Re: [CR] What would you ride if we erased part of your brain?

(Example: Racing:Beryl Burton)

From: "Kai Hilbertz" <>
To: Mark Petry <>
In-Reply-To: <01c601c992b2$b3c22950$e601000a@Experticity.local>
Date: Thu, 19 Feb 2009 20:18:00 +0100
References: <01c601c992b2$b3c22950$e601000a@Experticity.local>
Subject: Re: [CR] What would you ride if we erased part of your brain?

Feb. 19, 09

Hi Mark,

I agree with much of what you're saying, but there's one small point where I beg to differ. Mixing and matching Campagnolo and Shimano is no big deal, there are many different ways to skin that cat. One source:


Kai Hilbertz Munich, Germany

On 19.02.2009, at 17:54, Mark Petry wrote:
> Garth - this is a great topic. One of the cool things about vintage
> bikes
> is that you can mix and match all the parts to suit your personal
> needs and
> preferences. I remember the cog boards and bins of spare parts at
> Cupertino Bike Shop and a pilgrimage there to replace an 18 tooth
> Regina B
> cog was great fun. However, installing a new cog on that Regina
> freewheel
> was truly a "voyage of discovery".... which is why I don't run
> Reginas any
> more...
> And that brings me to the topic at hand. Modern bikes with their
> dedicated
> "systems" don't allow you to mix and match components. You have a
> choice of
> BEEF or CHICKEN (Campy or Shimano) plus TOFU (SRAM) and as a result
> the fun
> is lost, and all bikes seem pretty much the same. Matter of fact the
> "generic vintage bike" with all campy 52/42, Regina ORO, Cinelli bars,
> Martano rims, etc does not interest me very much.

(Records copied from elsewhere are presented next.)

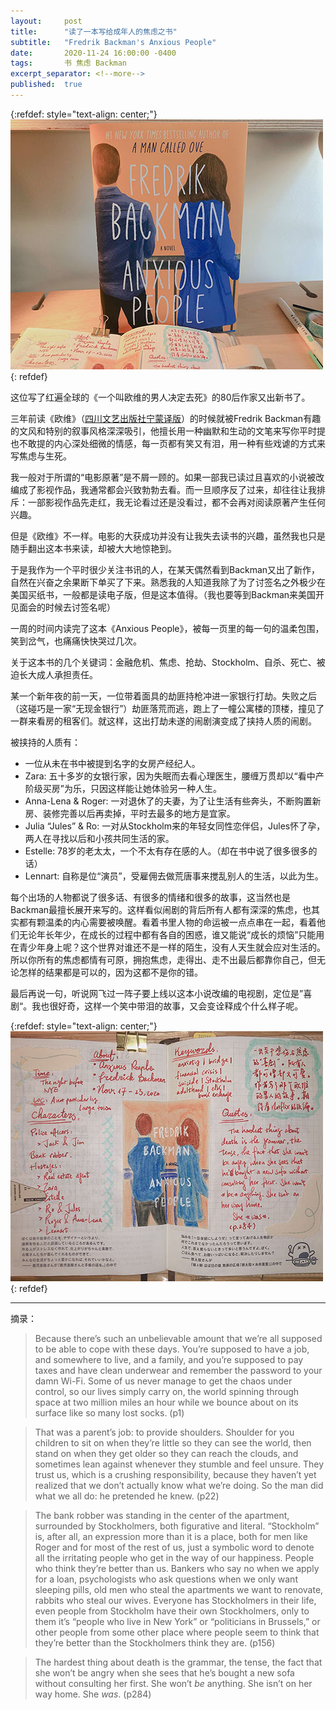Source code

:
 ```yaml
---
layout:     post
title:      "读了一本写给成年人的焦虑之书"
subtitle:   "Fredrik Backman's Anxious People"
date:       2020-11-24 16:00:00 -0400
tags:       书 焦虑 Backman
excerpt_separator: <!--more-->
published:  true
---
```

{:refdef: style="text-align: center;"}
![书皮](/assets/images/2020-11-24-01.jpg)
{: refdef}

这位写了红遍全球的《一个叫欧维的男人决定去死》的80后作家又出新书了。

三年前读《欧维》（[四川文艺出版社宁蒙译版](https://book.douban.com/subject/26672693/)）的时候就被Fredrik Backman有趣的文风和特别的叙事风格深深吸引，他擅长用一种幽默和生动的文笔来写你平时提也不敢提的内心深处细微的情感，每一页都有笑又有泪，用一种有些戏谑的方式来写焦虑与生死。

我一般对于所谓的“电影原著”是不屑一顾的。如果一部我已读过且喜欢的小说被改编成了影视作品，我通常都会兴致勃勃去看。而一旦顺序反了过来，却往往让我排斥：一部影视作品先走红，我无论看过还是没看过，都不会再对阅读原著产生任何兴趣。

但是《欧维》不一样。电影的大获成功并没有让我失去读书的兴趣，虽然我也只是随手翻出这本书来读，却被大大地惊艳到。

<!--more-->

于是我作为一个平时很少关注书讯的人，在某天偶然看到Backman又出了新作，自然在兴奋之余果断下单买了下来。熟悉我的人知道我除了为了讨签名之外极少在美国买纸书，一般都是读电子版，但是这本值得。（我也要等到Backman来美国开见面会的时候去讨签名呢）

一周的时间内读完了这本《Anxious People》，被每一页里的每一句的温柔包围，笑到岔气，也痛痛快快哭过几次。

关于这本书的几个关键词：金融危机、焦虑、抢劫、Stockholm、自杀、死亡、被迫长大成人承担责任。

某一个新年夜的前一天，一位带着面具的劫匪持枪冲进一家银行打劫。失败之后（这碰巧是一家“无现金银行”）劫匪落荒而逃，跑上了一幢公寓楼的顶楼，撞见了一群来看房的租客们。就这样，这出打劫未遂的闹剧演变成了挟持人质的闹剧。

被挟持的人质有：
- 一位从未在书中被提到名字的女房产经纪人。
- Zara: 五十多岁的女银行家，因为失眠而去看心理医生，腰缠万贯却以“看中产阶级买房”为乐，只因这样能让她体验另一种人生。
- Anna-Lena & Roger: 一对退休了的夫妻，为了让生活有些奔头，不断购置新房、装修完善以后再卖掉，平时去最多的地方是宜家。
- Julia “Jules” & Ro: 一对从Stockholm来的年轻女同性恋伴侣，Jules怀了孕，两人在寻找以后和小孩共同生活的家。
- Estelle: 78岁的老太太，一个不太有存在感的人。（却在书中说了很多很多的话）
- Lennart: 自称是位“演员”，受雇佣去做荒唐事来搅乱别人的生活，以此为生。

每个出场的人物都说了很多话、有很多的情绪和很多的故事，这当然也是Backman最擅长展开来写的。这样看似闹剧的背后所有人都有深深的焦虑，也其实都有颗温柔的内心需要被唤醒。看着书里人物的命运被一点点串在一起，看着他们无论年长年少，在成长的过程中都有各自的困惑，谁又能说“成长的烦恼”只能用在青少年身上呢？这个世界对谁还不是一样的陌生，没有人天生就会应对生活的。所以你所有的焦虑都情有可原，拥抱焦虑，走得出、走不出最后都靠你自己，但无论怎样的结果都是可以的，因为这都不是你的错。

最后再说一句，听说网飞过一阵子要上线以这本小说改编的电视剧，定位是”喜剧“。我也很好奇，这样一个笑中带泪的故事，又会变诠释成个什么样子呢。

{:refdef: style="text-align: center;"}
![我的读书手账](/assets/images/2020-11-24-02.jpg)
{: refdef}

---
摘录：

> Because there’s such an unbelievable amount that we’re all supposed to be able to cope with these days. You’re supposed to have a job, and somewhere to live, and a family, and you’re supposed to pay taxes and have clean underwear and remember the password to your damn Wi-Fi. Some of us never manage to get the chaos under control, so our lives simply carry on, the world spinning through space at two million miles an hour while we bounce about on its surface like so many lost socks. (p1)

> That was a parent’s job: to provide shoulders. Shoulder for you children to sit on when they’re little so they can see the world, then stand on when they get older so they can reach the clouds, and sometimes lean against whenever they stumble and feel unsure. They trust us, which is a crushing responsibility, because they haven’t yet realized that we don’t actually know what we’re doing. So the man did what we all do: he pretended he knew. (p22)

> The bank robber was standing in the center of the apartment, surrounded by Stockholmers, both figurative and literal. “Stockholm” is, after all, an expression more than it is a place, both for men like Roger and for most of the rest of us, just a symbolic word to denote all the irritating people who get in the way of our happiness. People who think they’re better than us. Bankers who say no when we apply for a loan, psychologists who ask questions when we only want sleeping pills, old men who steal the apartments we want to renovate, rabbits who steal our wives. Everyone has Stockholmers in their life, even people from Stockholm have their own Stockholmers, only to them it’s “people who live in New York” or “politicians in Brussels,” or other people from some other place where people seem to think that they’re better than the Stockholmers think they are. (p156)

> The hardest thing about death is the grammar, the tense, the fact that she won’t be angry when she sees that he’s bought a new sofa without consulting her first. She won’t *be* anything. She isn’t on her way home. She *was*. (p284)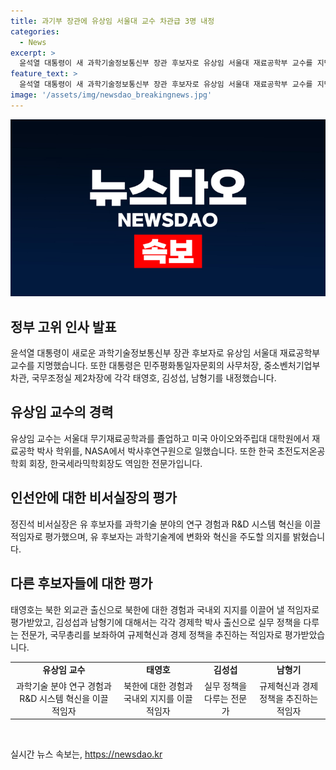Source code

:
 ```yaml
---
title: 과기부 장관에 유상임 서울대 교수 차관급 3명 내정
categories:
  - News
excerpt: >
  윤석열 대통령이 새 과학기술정보통신부 장관 후보자로 유상임 서울대 재료공학부 교수를 지명했다. 또한, 대통령직속 민주평화통일자문회의 사무처장에는 태영호, 중소벤처기업부 차관에는 김성섭, 국무조정실 제2차장에는 남형기가 내정되었다. 민주평통 사무처장, 중기부 차관, 국조실 2차장에 대한 인사도 단행되었다. 후보자들은 각자의 전문분야에서 뛰어난 경력을 보유하고 있으며, 대통령실은 그들을 적임자로 극찬했다.
feature_text: >
  윤석열 대통령이 새 과학기술정보통신부 장관 후보자로 유상임 서울대 재료공학부 교수를 지명했다. 또한, 대통령직속 민주평화통일자문회의 사무처장에는 태영호, 중소벤처기업부 차관에는 김성섭, 국무조정실 제2차장에는 남형기가 내정되었다. 민주평통 사무처장, 중기부 차관, 국조실 2차장에 대한 인사도 단행되었다. 후보자들은 각자의 전문분야에서 뛰어난 경력을 보유하고 있으며, 대통령실은 그들을 적임자로 극찬했다.
image: '/assets/img/newsdao_breakingnews.jpg'
---
```


<p><img src="/assets/img/newsdao_breakingnews.jpg" alt="implanttips 속보" /></p>

<h2 data-ke-size="size26">정부 고위 인사 발표</h2>

<p data-ke-size="size16">윤석열 대통령이 새로운 과학기술정보통신부 장관 후보자로 유상임 서울대 재료공학부 교수를 지명했습니다. 또한 대통령은 민주평화통일자문회의 사무처장, 중소벤처기업부 차관, 국무조정실 제2차장에 각각 태영호, 김성섭, 남형기를 내정했습니다.</p>

<h2 data-ke-size="size26">유상임 교수의 경력</h2>

<p data-ke-size="size16">유상임 교수는 서울대 무기재료공학과를 졸업하고 미국 아이오와주립대 대학원에서 재료공학 박사 학위를, NASA에서 박사후연구원으로 일했습니다. 또한 한국 초전도저온공학회 회장, 한국세라믹학회장도 역임한 전문가입니다.</p>

<h2 data-ke-size="size26">인선안에 대한 비서실장의 평가</h2>

<p data-ke-size="size16">정진석 비서실장은 유 후보자를 과학기술 분야의 연구 경험과 R&D 시스템 혁신을 이끌 적임자로 평가했으며, 유 후보자는 과학기술계에 변화와 혁신을 주도할 의지를 밝혔습니다.</p>

<h2 data-ke-size="size26">다른 후보자들에 대한 평가</h2>

<p data-ke-size="size16">태영호는 북한 외교관 출신으로 북한에 대한 경험과 국내외 지지를 이끌어 낼 적임자로 평가받았고, 김성섭과 남형기에 대해서는 각각 경제학 박사 출신으로 실무 정책을 다루는 전문가, 국무총리를 보좌하여 규제혁신과 경제 정책을 추진하는 적임자로 평가받았습니다.</p>

<table>
    <tr>
        <td style="text-align: center; height: 17px;"><b>유상임 교수</b></td>
        <td style="text-align: center; height: 17px;"><b>태영호</b></td>
        <td style="text-align: center; height: 17px;"><b>김성섭</b></td>
        <td style="text-align: center; height: 17px;"><b>남형기</b></td>
    </tr>
    <tr>
        <td style="text-align: center; height: 17px;">과학기술 분야 연구 경험과 R&D 시스템 혁신을 이끌 적임자</td>
        <td style="text-align: center; height: 17px;">북한에 대한 경험과 국내외 지지를 이끌 적임자</td>
        <td style="text-align: center; height: 17px;">실무 정책을 다루는 전문가</td>
        <td style="text-align: center; height: 17px;">규제혁신과 경제 정책을 추진하는 적임자</td>
    </tr>
</table>

<p data-ke-size="size16">&nbsp;</p>
실시간 뉴스 속보는, <a href="https://newsdao.kr" rel="dofollow">https://newsdao.kr</a>


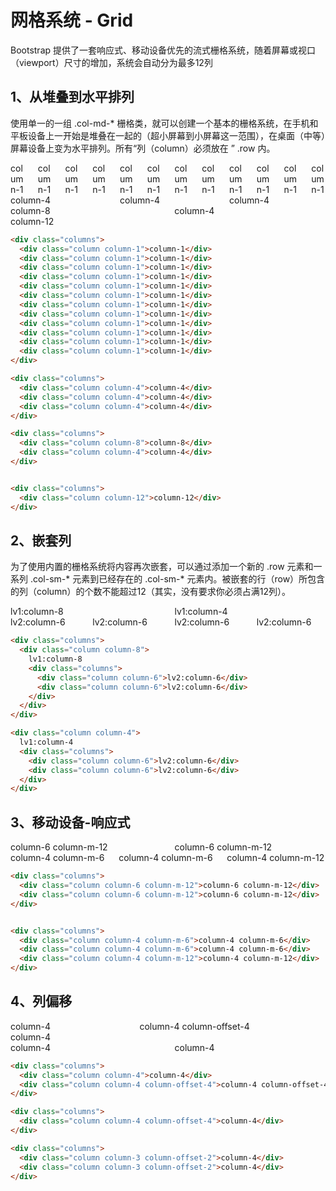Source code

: # 网格系统 - Grid
Bootstrap 提供了一套响应式、移动设备优先的流式栅格系统，随着屏幕或视口（viewport）尺寸的增加，系统会自动分为最多12列


## 1、从堆叠到水平排列
使用单一的一组 .col-md-* 栅格类，就可以创建一个基本的栅格系统，在手机和平板设备上一开始是堆叠在一起的（超小屏幕到小屏幕这一范围），在桌面（中等）屏幕设备上变为水平排列。所有“列（column）必须放在 ” .row 内。

<div class="columns b-blue">
  <div class="column column-1">column-1</div>
  <div class="column column-1 b-l-blue">column-1</div>
  <div class="column column-1 b-l-blue">column-1</div>
  <div class="column column-1 b-l-blue">column-1</div>
  <div class="column column-1 b-l-blue">column-1</div>
  <div class="column column-1 b-l-blue">column-1</div>
  <div class="column column-1 b-l-blue">column-1</div>
  <div class="column column-1 b-l-blue">column-1</div>
  <div class="column column-1 b-l-blue">column-1</div>
  <div class="column column-1 b-l-blue">column-1</div>
  <div class="column column-1 b-l-blue">column-1</div>
  <div class="column column-1 b-l-blue">column-1</div>
</div>

<div class="columns b-blue m-t-1">
  <div class="column column-4">column-4</div>
  <div class="column column-4 b-l-blue">column-4</div>
  <div class="column column-4 b-l-blue">column-4</div>
</div>

<div class="columns b-blue m-t-1">
  <div class="column column-8">column-8</div>
  <div class="column column-4 b-l-blue">column-4</div>
</div>


<div class="columns b-blue m-t-1">
  <div class="column column-12">column-12</div>
</div>

``` html
<div class="columns">
  <div class="column column-1">column-1</div>
  <div class="column column-1">column-1</div>
  <div class="column column-1">column-1</div>
  <div class="column column-1">column-1</div>
  <div class="column column-1">column-1</div>
  <div class="column column-1">column-1</div>
  <div class="column column-1">column-1</div>
  <div class="column column-1">column-1</div>
  <div class="column column-1">column-1</div>
  <div class="column column-1">column-1</div>
  <div class="column column-1">column-1</div>
  <div class="column column-1">column-1</div>
</div>

<div class="columns">
  <div class="column column-4">column-4</div>
  <div class="column column-4">column-4</div>
  <div class="column column-4">column-4</div>
</div>

<div class="columns">
  <div class="column column-8">column-8</div>
  <div class="column column-4">column-4</div>
</div>


<div class="columns">
  <div class="column column-12">column-12</div>
</div>
```



## 2、嵌套列
为了使用内置的栅格系统将内容再次嵌套，可以通过添加一个新的 .row 元素和一系列 .col-sm-* 元素到已经存在的 .col-sm-* 元素内。被嵌套的行（row）所包含的列（column）的个数不能超过12（其实，没有要求你必须占满12列）。

<div class="columns m-t-1">
<div class="column column-8 b-blue">
lv1:column-8
<div class="columns m-t-1">
<div class="column column-6 b-blue b-l-0 b-r-0 b-b-0">lv2:column-6</div>
<div class="column column-6 b-blue b-r-0 b-b-0">lv2:column-6</div>
</div>
</div>

<div class="column column-4 b-blue b-l-0">
lv1:column-4
<div class="columns m-t-1">
<div class="column column-6 b-blue b-l-0 b-r-0 b-b-0">lv2:column-6</div>
<div class="column column-6 b-blue  b-r-0 b-b-0">lv2:column-6</div>
</div>
</div>
</div>

``` html
<div class="columns">
  <div class="column column-8">
    lv1:column-8
    <div class="columns">
      <div class="column column-6">lv2:column-6</div>
      <div class="column column-6">lv2:column-6</div>
    </div>
  </div>
</div>

<div class="column column-4">
  lv1:column-4
  <div class="columns">
    <div class="column column-6">lv2:column-6</div>
    <div class="column column-6">lv2:column-6</div>
  </div>
</div>

```


## 3、移动设备-响应式
<div class="columns  m-t-1">
  <div class="column column-6 column-m-12 b-blue">column-6 column-m-12</div>
  <div class="column column-6 column-m-12 b-blue">column-6 column-m-12</div>
</div>


<div class="columns  m-t-1">
  <div class="column column-4 column-m-6 b-blue">column-4 column-m-6</div>
  <div class="column column-4 column-m-6 b-blue">column-4 column-m-6</div>
  <div class="column column-4 column-m-12 b-blue">column-4 column-m-12</div>
</div>

``` html
<div class="columns">
  <div class="column column-6 column-m-12">column-6 column-m-12</div>
  <div class="column column-6 column-m-12">column-6 column-m-12</div>
</div>


<div class="columns">
  <div class="column column-4 column-m-6">column-4 column-m-6</div>
  <div class="column column-4 column-m-6">column-4 column-m-6</div>
  <div class="column column-4 column-m-12">column-4 column-m-12</div>
</div>
```

## 4、列偏移

<div class="columns  m-t-1">
  <div class="column column-4 b-blue">column-4</div>
  <div class="column column-4 column-offset-4 b-blue">column-4 column-offset-4</div>
</div>

<div class="columns  m-t-1">
  <div class="column column-4 column-offset-4 b-blue">column-4</div>
</div>

<div class="columns  m-t-1">
  <div class="column column-3 column-offset-2 b-blue">column-4</div>
  <div class="column column-3 column-offset-2 b-blue">column-4</div>
</div>


``` html
<div class="columns">
  <div class="column column-4">column-4</div>
  <div class="column column-4 column-offset-4">column-4 column-offset-4</div>
</div>

<div class="columns">
  <div class="column column-4 column-offset-4">column-4</div>
</div>

<div class="columns">
  <div class="column column-3 column-offset-2">column-4</div>
  <div class="column column-3 column-offset-2">column-4</div>
</div>
```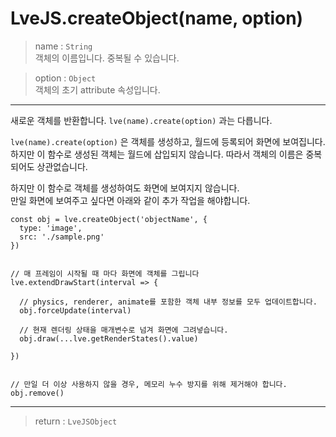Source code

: # LveJS.createObject(name, option)

> name : `String`  
  객체의 이름입니다. 중복될 수 있습니다.

> option : `Object`  
  객체의 초기 attribute 속성입니다.

---

새로운 객체를 반환합니다. `lve(name).create(option)` 과는 다릅니다.

`lve(name).create(option)` 은 객체를 생성하고, 월드에 등록되어 화면에 보여집니다.  
하지만 이 함수로 생성된 객체는 월드에 삽입되지 않습니다. 따라서 객체의 이름은 중복되어도 상관없습니다.

하지만 이 함수로 객체를 생성하여도 화면에 보여지지 않습니다.  
만일 화면에 보여주고 싶다면 아래와 같이 추가 작업을 해야합니다.

```
const obj = lve.createObject('objectName', {
  type: 'image',
  src: './sample.png'
})


// 매 프레임이 시작될 때 마다 화면에 객체를 그립니다
lve.extendDrawStart(interval => {

  // physics, renderer, animate를 포함한 객체 내부 정보를 모두 업데이트합니다.
  obj.forceUpdate(interval)

  // 현재 렌더링 상태을 매개변수로 넘겨 화면에 그려넣습니다.
  obj.draw(...lve.getRenderStates().value)

})


// 만일 더 이상 사용하지 않을 경우, 메모리 누수 방지를 위해 제거해야 합니다.
obj.remove()
```

---

> return : `LveJSObject`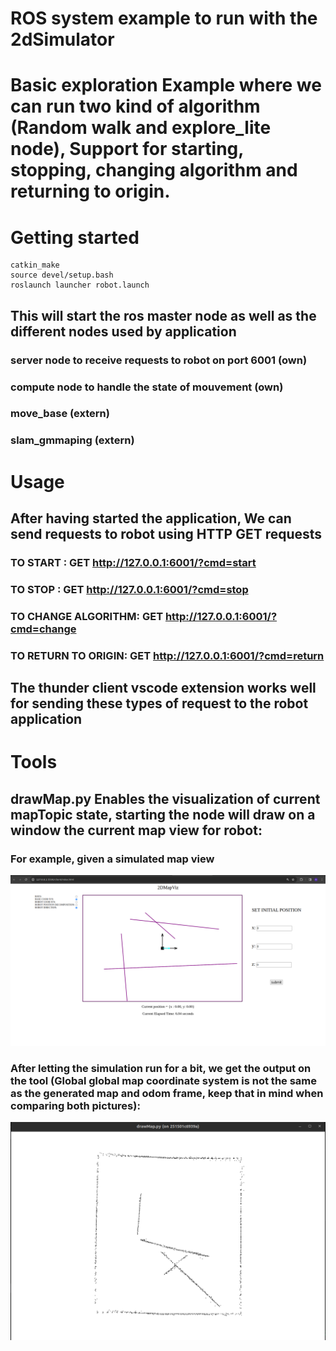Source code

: # ROS system example to run with the 2dSimulator

# Basic exploration Example where we can run two kind of algorithm (Random walk and explore_lite node), Support for starting, stopping, changing algorithm and returning to origin.

# Getting started
```
catkin_make
source devel/setup.bash
roslaunch launcher robot.launch
```
## This will start the ros master node as well as the different nodes used by application

### server node to receive requests to robot on port 6001 (own)
### compute node to handle the state of mouvement (own)
### move_base (extern)
### slam_gmmaping (extern)

# Usage
## After having started the application, We can send requests to robot using HTTP GET requests

### TO START : GET http://127.0.0.1:6001/?cmd=start
### TO STOP  : GET http://127.0.0.1:6001/?cmd=stop
### TO CHANGE ALGORITHM: GET http://127.0.0.1:6001/?cmd=change
### TO RETURN TO ORIGIN: GET http://127.0.0.1:6001/?cmd=return

## The thunder client vscode extension works well for sending these types of request to the robot application

# Tools

## drawMap.py Enables the visualization of current mapTopic state, starting the node will draw on a window the current map view for robot:

### For example, given a simulated map view
![image](../images/simWebView.png)

### After letting the simulation run for a bit, we get the output on the tool (Global global map coordinate system is not the same as the generated map and odom frame, keep that in mind when comparing both pictures):
![image](../images/mapStateTool.png)
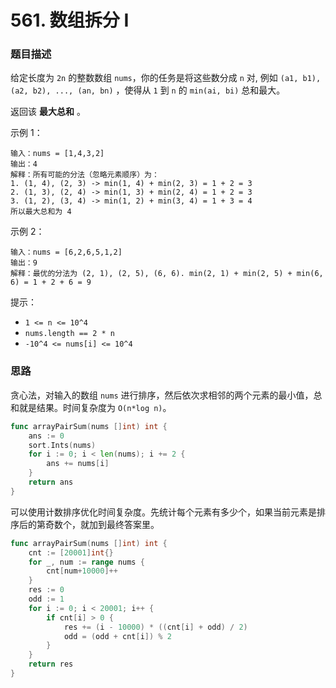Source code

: # 561. 数组拆分 I

### 题目描述

给定长度为 `2n` 的整数数组 `nums`，你的任务是将这些数分成 `n` 对, 例如 `(a1, b1), (a2, b2), ..., (an, bn)` ，使得从 `1` 到 `n` 的 `min(ai, bi)` 总和最大。

返回该 **最大总和** 。

示例 1：

```
输入：nums = [1,4,3,2]
输出：4
解释：所有可能的分法（忽略元素顺序）为：
1. (1, 4), (2, 3) -> min(1, 4) + min(2, 3) = 1 + 2 = 3
2. (1, 3), (2, 4) -> min(1, 3) + min(2, 4) = 1 + 2 = 3
3. (1, 2), (3, 4) -> min(1, 2) + min(3, 4) = 1 + 3 = 4
所以最大总和为 4
```

示例 2：

```
输入：nums = [6,2,6,5,1,2]
输出：9
解释：最优的分法为 (2, 1), (2, 5), (6, 6). min(2, 1) + min(2, 5) + min(6, 6) = 1 + 2 + 6 = 9
```

提示：

- `1 <= n <= 10^4`
- `nums.length == 2 * n`
- `-10^4 <= nums[i] <= 10^4`


### 思路

贪心法，对输入的数组 `nums` 进行排序，然后依次求相邻的两个元素的最小值，总和就是结果。时间复杂度为 `O(n*log n)`。

```go
func arrayPairSum(nums []int) int {
    ans := 0
    sort.Ints(nums)
    for i := 0; i < len(nums); i += 2 {
        ans += nums[i]
    }
    return ans
}
```

可以使用计数排序优化时间复杂度。先统计每个元素有多少个，如果当前元素是排序后的第奇数个，就加到最终答案里。

```go
func arrayPairSum(nums []int) int {
    cnt := [20001]int{}
    for _, num := range nums {
        cnt[num+10000]++
    }
    res := 0
    odd := 1
    for i := 0; i < 20001; i++ {
        if cnt[i] > 0 {
            res += (i - 10000) * ((cnt[i] + odd) / 2)
            odd = (odd + cnt[i]) % 2
        }
    }
    return res
}
```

What IS
> interesting is to
> pick the selection of components that meet your needs exactly,
> whether it's
> low gears for hills, or rack mounts for load carrying, whatever.
> Over time
> I've arrived at a mix of components that will probably cause me to be
> banished from the list, but work really well together and provide a
> pleasant, safe and sustainable riding experience (meaning spare
> parts are
> available).
> The bikes I most enjoy riding are equipped with Phil Wood hubs and
> bottom
> bracket, TA cranks (old style or the excellent modern Carmina)
> geared 48-34,
> Shimano freewheel (either Dura Ace or the current chinese el cheepo
> which
> works well), Mafac centerpull brakes or the Paul Neo-Racer (really
> good luck
> with this one), Campagnolo derailleurs of various types but always the
> classic Record front, Suntour Power Ratchet shifters (get 'em from
> Rivendell) and Nitto handlebars.
> The result is a bike that works well and is truly a reflection of the
> owner's individual tastes and preferences.